Overall, pivot points are valuable tools for traders as they provide a framework for understanding market sentiment, identifying key levels, and making trading decisions based on the interaction of price with these levels.

Entry and Exit Strategies for Long and Short Trades

Steps for entering a long trade using pivot points, support levels, and ATR-based take-profit and stop-loss levels:

Long Entry:

long_S1 = (

(dataframe[‘volume’] > dataframe[‘volume_mean_10’]) & # Make sure Volume is not 0

(dataframe[‘close’].shift(1) > dataframe[‘close’]) &

((dataframe[‘close’] > dataframe[‘Support1’])) &

((dataframe[‘low’] < dataframe[‘Support1’])) &

((dataframe[‘close’] < dataframe[‘open’])) &

((dataframe[‘open’] — dataframe[‘close’] < dataframe[‘close’] — dataframe[‘low’]))

)

  1. Same for Support 2–5 too for taking long positions on reversal from Support lines.

Take Profit for Long(TP_L) and StopLoss for Long(SL_L):

dataframe[‘sl_l’] = dataframe[‘close’].shift(1) — (dataframe[‘atr’]*self.sl_l_period.value)

dataframe[‘tp_l’] = dataframe[‘close’].shift(1) + (dataframe[‘atr’]*self.tp_l_period.value)

Steps for entering a short trade using pivot points, resistance levels, and ATR-based take-profit and stop-loss levels:

Short Trade Entry:

short_R1 = (

(dataframe[‘volume’] > dataframe[‘volume_mean_10’]) & # Make sure Volume is not 0

(dataframe[‘close’].shift(1) < dataframe[‘close’]) &

((dataframe[‘high’] > dataframe[‘Resistance1’])) &

((dataframe[‘close’] < dataframe[‘Resistance1’])) &

((dataframe[‘close’] > dataframe[‘open’])) &

((dataframe[‘close’] — dataframe[‘open’] < dataframe[‘high’] — dataframe[‘close’]))

)

  1. Same for Resistance 2–5 too for taking Short positions on reversal from Support lines.

Take Profit for Short(TP_S) and StopLoss for Short(SL_S):

dataframe[‘sl_s’] = dataframe[‘close’].shift(1) + (dataframe[‘atr’]*self.sl_s_period.value)

dataframe[‘tp_s’] = dataframe[‘close’].shift(1) — (dataframe[‘atr’]*self.tp_s_period.value)

Backtesting a trading strategy with freqtrade

Backtesting is the process of simulating trades using historical market data to evaluate the performance of a trading strategy. Freqtrade includes a backtesting feature that allows users to backtest their trading strategies by specifying a range of dates and a set of market data to use in the simulation.

To backtest a trading strategy with freqtrade, you will need to follow these steps:

  1. Create a configuration file: Freqtrade requires a configuration file to specify the details of your crypto futures exchange account and your desired trading parameters. To create a configuration file, copy the sample configuration file provided in the freqtrade repository to a new file called “config.json”. Then, edit the file to specify your exchange credentials and desired trading parameters.
  2. Prepare your market data: Freqtrade requires a set of market data to use in the backtest. This data should be in the form of a CSV file with columns for the date, open price, high price, low price, close price, and volume of the asset being traded. You can obtain this data from a variety of sources, such as a cryptocurrency exchange or a market data provider.
  3. Run the backtest: Once you have your configuration file and market data ready, you can run the backtest by executing the following command:
freqtrade backtesting --config config.json --strategy MyStrategy --datadir data/

Replace “MyStrategy” with the name of your strategy function and “data/” with the directory where your market data is stored. This will run the backtest using the settings specified in your configuration file and the market data provided.

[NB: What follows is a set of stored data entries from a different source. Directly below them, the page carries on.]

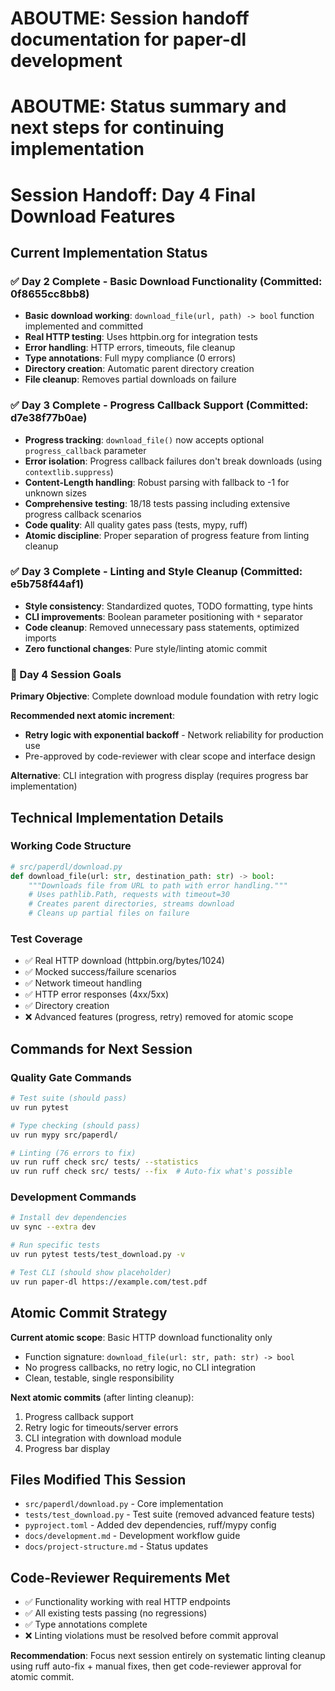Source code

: # ABOUTME: Session handoff documentation for paper-dl development
# ABOUTME: Status summary and next steps for continuing implementation

# Session Handoff: Day 4 Final Download Features

## Current Implementation Status

### ✅ Day 2 Complete - Basic Download Functionality (Committed: 0f8655cc8bb8)
- **Basic download working**: `download_file(url, path) -> bool` function implemented and committed
- **Real HTTP testing**: Uses httpbin.org for integration tests  
- **Error handling**: HTTP errors, timeouts, file cleanup
- **Type annotations**: Full mypy compliance (0 errors)
- **Directory creation**: Automatic parent directory creation
- **File cleanup**: Removes partial downloads on failure

### ✅ Day 3 Complete - Progress Callback Support (Committed: d7e38f77b0ae)
- **Progress tracking**: `download_file()` now accepts optional `progress_callback` parameter
- **Error isolation**: Progress callback failures don't break downloads (using `contextlib.suppress`)
- **Content-Length handling**: Robust parsing with fallback to -1 for unknown sizes
- **Comprehensive testing**: 18/18 tests passing including extensive progress callback scenarios
- **Code quality**: All quality gates pass (tests, mypy, ruff)
- **Atomic discipline**: Proper separation of progress feature from linting cleanup

### ✅ Day 3 Complete - Linting and Style Cleanup (Committed: e5b758f44af1)
- **Style consistency**: Standardized quotes, TODO formatting, type hints
- **CLI improvements**: Boolean parameter positioning with `*` separator
- **Code cleanup**: Removed unnecessary pass statements, optimized imports
- **Zero functional changes**: Pure style/linting atomic commit

### 🎯 Day 4 Session Goals

**Primary Objective**: Complete download module foundation with retry logic

**Recommended next atomic increment**: 
- **Retry logic with exponential backoff** - Network reliability for production use
- Pre-approved by code-reviewer with clear scope and interface design

**Alternative**: CLI integration with progress display (requires progress bar implementation)

## Technical Implementation Details

### Working Code Structure
```python
# src/paperdl/download.py
def download_file(url: str, destination_path: str) -> bool:
    """Downloads file from URL to path with error handling."""
    # Uses pathlib.Path, requests with timeout=30
    # Creates parent directories, streams download
    # Cleans up partial files on failure
```

### Test Coverage
- ✅ Real HTTP download (httpbin.org/bytes/1024)
- ✅ Mocked success/failure scenarios  
- ✅ Network timeout handling
- ✅ HTTP error responses (4xx/5xx)
- ✅ Directory creation
- ❌ Advanced features (progress, retry) removed for atomic scope

## Commands for Next Session

### Quality Gate Commands
```bash
# Test suite (should pass)
uv run pytest

# Type checking (should pass) 
uv run mypy src/paperdl/

# Linting (76 errors to fix)
uv run ruff check src/ tests/ --statistics
uv run ruff check src/ tests/ --fix  # Auto-fix what's possible
```

### Development Commands
```bash
# Install dev dependencies
uv sync --extra dev

# Run specific tests
uv run pytest tests/test_download.py -v

# Test CLI (should show placeholder)
uv run paper-dl https://example.com/test.pdf
```

## Atomic Commit Strategy

**Current atomic scope**: Basic HTTP download functionality only
- Function signature: `download_file(url: str, path: str) -> bool`
- No progress callbacks, no retry logic, no CLI integration
- Clean, testable, single responsibility

**Next atomic commits** (after linting cleanup):
1. Progress callback support
2. Retry logic for timeouts/server errors
3. CLI integration with download module
4. Progress bar display

## Files Modified This Session
- `src/paperdl/download.py` - Core implementation
- `tests/test_download.py` - Test suite (removed advanced feature tests)
- `pyproject.toml` - Added dev dependencies, ruff/mypy config
- `docs/development.md` - Development workflow guide
- `docs/project-structure.md` - Status updates

## Code-Reviewer Requirements Met
- ✅ Functionality working with real HTTP endpoints
- ✅ All existing tests passing (no regressions)
- ✅ Type annotations complete
- ❌ Linting violations must be resolved before commit approval

**Recommendation**: Focus next session entirely on systematic linting cleanup using ruff auto-fix + manual fixes, then get code-reviewer approval for atomic commit.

  1. Review the results: Once the backtest is complete, freqtrade will generate a report with information on the performance of your strategy. This report will include metrics such as the profit/loss, the number of trades executed, and the win/loss ratio of the strategy. You can use this information to evaluate the performance of your strategy and make any necessary adjustments.
freqtrade backtesting monthly profit for Price Action Based Pivot Points Crypto Algorithmic Strategy 2023
freqtrade backtesting monthly profit for Price Action Based Pivot Points Crypto Algorithmic Strategy 2023
freqtrade backtesting results for Price Action Based Pivot Points Crypto Algorithmic Strategy 2023
freqtrade backtesting results for Price Action Based Pivot Points Crypto Algorithmic Strategy 2023
freqtrade backtesting summary for Price Action Based Pivot Points Crypto Algorithmic Strategy 2023
freqtrade backtesting summary for Price Action Based Pivot Points Crypto Algorithmic Strategy 2023

You can find the whole code here https://patreon.com/pppicasso

By investing 1000 USDT, (1 USD approximately equal to 1 USDT with 1–2% variance)

for a period of 872 days (from 2021–01–01 07:30:00 up to 2023–05–25 00:00:00)

with maximum open trades at any given point of time being 3

maximum stake in each trade entry being around 300 USDT,

has given a Profit of 6204.31% Profit return on investment (ROI).

The Absolute Draw-down mentioned from results is at — 2.02%

Daily Win to Lose Ratio is at 611 days of WIN, 220 Days loss and 33 Days of Draw (Open trades which haven’t closed yet)

Average Daily profit is at7.12% per day

Daily Average Trades is 12.74 approximate

Market Returns Have been (if you buy and hold Bitcoin (BTCUSDT) for the above mentioned period the returns are mentioned here, instead of trading) — 62.06%

Time Frame used is 1h

Key Findings from Result:

The algorithm was backtested using historical cryptocurrency price data to evaluate its performance. The following key findings were observed:

  1. Clear Trading Signals: Price action analysis provides clear and unambiguous signals based on actual price movements, helping traders to make well-informed trading decisions.
  2. Real-time Market Information: Price action analysis offers real-time insights into market dynamics, enabling traders to react quickly to changing conditions and adjust their strategies accordingly.
  3. No Lagging Indicators: Price action analysis eliminates reliance on lagging indicators, providing a more responsive and dynamic approach to trading, especially in the fast-paced crypto market.
  4. Trend Identification: Price action helps identify trends, enabling traders to align their positions with prevailing market direction and ride profitable trends.
  5. Key Levels: Pivot points, support, and resistance levels act as essential reference points, helping traders identify potential reversal and breakout points and make strategic entry and exit decisions.
  6. Risk Management: ATR is a valuable tool for setting appropriate stop-loss and take-profit levels based on the asset’s volatility, allowing traders to manage risk effectively.
  7. Improved Timing: By analyzing price action and key levels, traders can time their trades better, increasing the probability of successful trades and optimizing reward-to-risk ratios.
  8. Versatility: Price action analysis, along with pivot points and support/resistance levels, can be applied to various timeframes and trading styles, making it adaptable to different crypto trading strategies.
  9. Psychological Discipline: Price action analysis helps traders overcome emotional biases, as decisions are based on objective data rather than subjective opinions.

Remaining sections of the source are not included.